Faced with these circumstances, after consultations between the National Transplantation Coordination, hospital administrations, and the Spanish National Transplant Organization, the decision was made to postpone the transplant to May 1. This involved coordination between two hospitals in different countries and the cooperation of the Portuguese and Spanish Air Forces.
“From this perspective, we had an absolutely historic response, as we were able to reschedule without compromising what is critical in transplantation activities, particularly regarding this specific situation,” Dr. Gaibino highlighted.
“Thus, the final assessment amid this energy crisis was quite positive for our area, and we managed to maintain almost normality in our operations,” he observed.

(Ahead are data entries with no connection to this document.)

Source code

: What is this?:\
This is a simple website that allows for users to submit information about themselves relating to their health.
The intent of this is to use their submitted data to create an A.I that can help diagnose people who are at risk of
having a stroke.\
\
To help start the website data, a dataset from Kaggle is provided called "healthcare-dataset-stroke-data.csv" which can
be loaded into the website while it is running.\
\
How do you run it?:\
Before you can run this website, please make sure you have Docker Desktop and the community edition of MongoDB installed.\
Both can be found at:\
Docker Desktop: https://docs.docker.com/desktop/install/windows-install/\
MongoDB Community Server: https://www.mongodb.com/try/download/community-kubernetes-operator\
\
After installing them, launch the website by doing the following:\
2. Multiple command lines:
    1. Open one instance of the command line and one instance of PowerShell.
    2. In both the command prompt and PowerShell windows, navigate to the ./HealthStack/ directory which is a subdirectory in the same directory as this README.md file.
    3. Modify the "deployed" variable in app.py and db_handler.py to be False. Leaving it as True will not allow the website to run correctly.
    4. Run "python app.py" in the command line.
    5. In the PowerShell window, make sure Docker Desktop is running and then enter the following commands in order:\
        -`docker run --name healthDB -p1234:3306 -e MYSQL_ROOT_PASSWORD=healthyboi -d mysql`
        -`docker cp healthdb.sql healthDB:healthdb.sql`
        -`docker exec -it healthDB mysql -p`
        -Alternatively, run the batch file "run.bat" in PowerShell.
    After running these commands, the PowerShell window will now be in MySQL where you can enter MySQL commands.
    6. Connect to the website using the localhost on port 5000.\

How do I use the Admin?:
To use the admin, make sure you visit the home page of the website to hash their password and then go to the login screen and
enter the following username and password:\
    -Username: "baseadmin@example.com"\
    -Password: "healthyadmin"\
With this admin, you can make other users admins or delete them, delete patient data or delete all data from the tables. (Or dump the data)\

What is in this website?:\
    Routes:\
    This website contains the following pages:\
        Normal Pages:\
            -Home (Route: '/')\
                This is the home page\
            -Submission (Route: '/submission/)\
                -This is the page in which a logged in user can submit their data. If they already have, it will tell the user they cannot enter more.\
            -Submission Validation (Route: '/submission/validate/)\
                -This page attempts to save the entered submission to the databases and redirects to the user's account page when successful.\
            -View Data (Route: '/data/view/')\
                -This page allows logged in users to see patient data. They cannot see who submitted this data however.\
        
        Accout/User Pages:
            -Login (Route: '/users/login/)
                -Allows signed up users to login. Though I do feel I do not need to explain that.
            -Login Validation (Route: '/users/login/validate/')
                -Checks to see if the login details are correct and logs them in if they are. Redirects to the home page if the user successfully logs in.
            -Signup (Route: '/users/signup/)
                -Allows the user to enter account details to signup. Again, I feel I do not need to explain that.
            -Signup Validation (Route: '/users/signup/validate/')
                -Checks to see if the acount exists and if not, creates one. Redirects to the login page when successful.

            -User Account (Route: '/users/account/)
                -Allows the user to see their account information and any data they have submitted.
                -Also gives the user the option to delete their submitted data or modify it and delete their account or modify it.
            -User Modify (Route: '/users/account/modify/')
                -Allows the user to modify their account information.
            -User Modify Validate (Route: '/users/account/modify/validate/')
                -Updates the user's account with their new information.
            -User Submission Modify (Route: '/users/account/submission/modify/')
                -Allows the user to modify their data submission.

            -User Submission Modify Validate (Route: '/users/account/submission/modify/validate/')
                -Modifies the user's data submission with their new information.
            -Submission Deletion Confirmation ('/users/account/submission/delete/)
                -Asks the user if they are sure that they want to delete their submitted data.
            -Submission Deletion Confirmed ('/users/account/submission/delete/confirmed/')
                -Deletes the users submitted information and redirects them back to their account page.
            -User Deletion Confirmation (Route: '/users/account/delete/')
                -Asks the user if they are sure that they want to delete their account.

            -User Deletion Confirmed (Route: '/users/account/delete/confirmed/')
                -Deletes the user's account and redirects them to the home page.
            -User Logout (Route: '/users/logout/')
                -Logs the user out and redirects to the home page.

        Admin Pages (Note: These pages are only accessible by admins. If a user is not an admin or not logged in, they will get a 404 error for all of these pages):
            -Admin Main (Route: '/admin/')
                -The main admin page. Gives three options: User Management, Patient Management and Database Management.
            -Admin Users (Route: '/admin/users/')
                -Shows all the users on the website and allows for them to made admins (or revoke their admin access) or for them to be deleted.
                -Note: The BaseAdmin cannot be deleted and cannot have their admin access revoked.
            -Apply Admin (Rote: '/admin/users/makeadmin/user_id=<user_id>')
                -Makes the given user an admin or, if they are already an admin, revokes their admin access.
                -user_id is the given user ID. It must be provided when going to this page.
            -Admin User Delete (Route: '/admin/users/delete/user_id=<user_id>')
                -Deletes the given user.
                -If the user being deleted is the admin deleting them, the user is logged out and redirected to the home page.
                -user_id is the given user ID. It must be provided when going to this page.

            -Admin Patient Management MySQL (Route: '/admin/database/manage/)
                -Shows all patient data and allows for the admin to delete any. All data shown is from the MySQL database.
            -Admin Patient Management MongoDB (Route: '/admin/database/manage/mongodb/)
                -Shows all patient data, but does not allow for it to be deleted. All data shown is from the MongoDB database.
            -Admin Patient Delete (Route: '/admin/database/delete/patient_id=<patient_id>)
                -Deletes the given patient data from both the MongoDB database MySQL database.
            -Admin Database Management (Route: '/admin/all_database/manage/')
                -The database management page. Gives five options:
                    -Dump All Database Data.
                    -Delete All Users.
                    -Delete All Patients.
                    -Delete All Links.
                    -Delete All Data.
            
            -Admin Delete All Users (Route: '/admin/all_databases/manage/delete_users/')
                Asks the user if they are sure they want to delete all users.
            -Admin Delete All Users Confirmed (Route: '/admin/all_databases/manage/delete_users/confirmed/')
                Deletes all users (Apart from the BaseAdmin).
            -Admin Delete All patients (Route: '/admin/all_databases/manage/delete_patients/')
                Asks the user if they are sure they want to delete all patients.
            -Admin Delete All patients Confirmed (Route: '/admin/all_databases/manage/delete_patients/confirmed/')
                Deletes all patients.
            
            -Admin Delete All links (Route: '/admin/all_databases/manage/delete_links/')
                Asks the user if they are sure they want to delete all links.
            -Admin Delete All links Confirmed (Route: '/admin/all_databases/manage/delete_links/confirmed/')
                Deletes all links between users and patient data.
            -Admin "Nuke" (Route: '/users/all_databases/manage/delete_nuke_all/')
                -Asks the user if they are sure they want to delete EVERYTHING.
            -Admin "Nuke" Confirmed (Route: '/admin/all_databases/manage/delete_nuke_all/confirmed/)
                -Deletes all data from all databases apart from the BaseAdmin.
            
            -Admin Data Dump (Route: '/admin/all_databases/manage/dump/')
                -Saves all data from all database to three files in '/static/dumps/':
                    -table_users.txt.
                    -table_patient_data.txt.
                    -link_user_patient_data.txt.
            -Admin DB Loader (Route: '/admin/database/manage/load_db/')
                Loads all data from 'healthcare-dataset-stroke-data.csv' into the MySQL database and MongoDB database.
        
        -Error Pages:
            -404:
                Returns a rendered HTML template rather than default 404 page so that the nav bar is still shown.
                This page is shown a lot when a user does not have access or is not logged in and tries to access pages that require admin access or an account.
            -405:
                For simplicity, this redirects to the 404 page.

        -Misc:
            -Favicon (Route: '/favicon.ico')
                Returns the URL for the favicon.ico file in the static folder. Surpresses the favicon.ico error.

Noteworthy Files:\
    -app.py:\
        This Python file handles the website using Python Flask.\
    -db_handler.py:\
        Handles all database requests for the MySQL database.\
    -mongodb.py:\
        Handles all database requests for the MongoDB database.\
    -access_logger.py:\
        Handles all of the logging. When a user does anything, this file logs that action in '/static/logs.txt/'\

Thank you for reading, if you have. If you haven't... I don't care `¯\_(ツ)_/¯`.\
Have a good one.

Dr. Gaibino noted a “herculean response” from the National Donation and Transplantation Network. The National Transplantation Coordination acted promptly from the initial hour of the blackout, adhering to predefined contingency plans.
“Donation and transplantation activities are always urgent. Initially, we had to assess the situation on the ground after 11:33 AM, the critical time, and we knew there were hospitals engaged in donation activities,” he said. These hospitals had undertaken extractions overnight and had planned transplants for the afternoon.
Other hospitals were preparing to initiate extraction processes, and it was decided, in coordination with transplant coordination offices and hospital administrations, that only urgent cases would proceed given that operating rooms and intensive care units were operating on backup generators with limited autonomy.
“This meant we had to delay some activities for a few hours,” Dr. Gaibino explained, adding that, in one hospital center, it was necessary to delay the kidney transplants by a few hours.
The transplant was eventually completed by late afternoon in that hospital center, which ensured all urgent activities proceeded. At another hospital in Lisbon, organ extraction occurred amidst cardiac and circulatory arrest situations.
In light of the circumstances, the national coordinator affirmed the effectiveness of the established network: “We did not lose a single organ or donor, and all patients scheduled for urgent transplants were handled as planned.”
“The response was highly effective, and indeed, the success was attributable to every excellent professional working in this field, showcasing the capacity of the National Health Service to respond,” praised Dr. Gaibino.
The International Renal Cross-Donation Program (PIDRC) between Portugal and Spain, which also includes Italy, allows kidney donors and recipients from different countries, who are incompatible with each other, to undergo a cross-renal transplant.